TASK TO CARRY OUT — If a line in the entries below includes "https", show that line.
━━━━━━━━━━
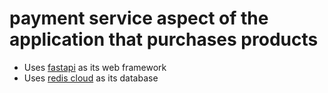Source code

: # payment service aspect of the application that purchases products  

- Uses [fastapi](https://fastapi.tiangolo.com/) as its web framework
- Uses [redis cloud](https://redis.com/) as its database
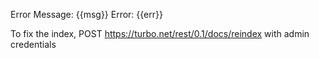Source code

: Error Message: {{msg}}
Error: {{err}}

To fix the index, POST https://turbo.net/rest/0.1/docs/reindex with admin credentials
━━━━━━━━━━
ANSWER SECTION —
- Uses [fastapi](https://fastapi.tiangolo.com/) as its web framework
- Uses [redis cloud](https://redis.com/) as its database
To fix the index, POST https://turbo.net/rest/0.1/docs/reindex with admin credentials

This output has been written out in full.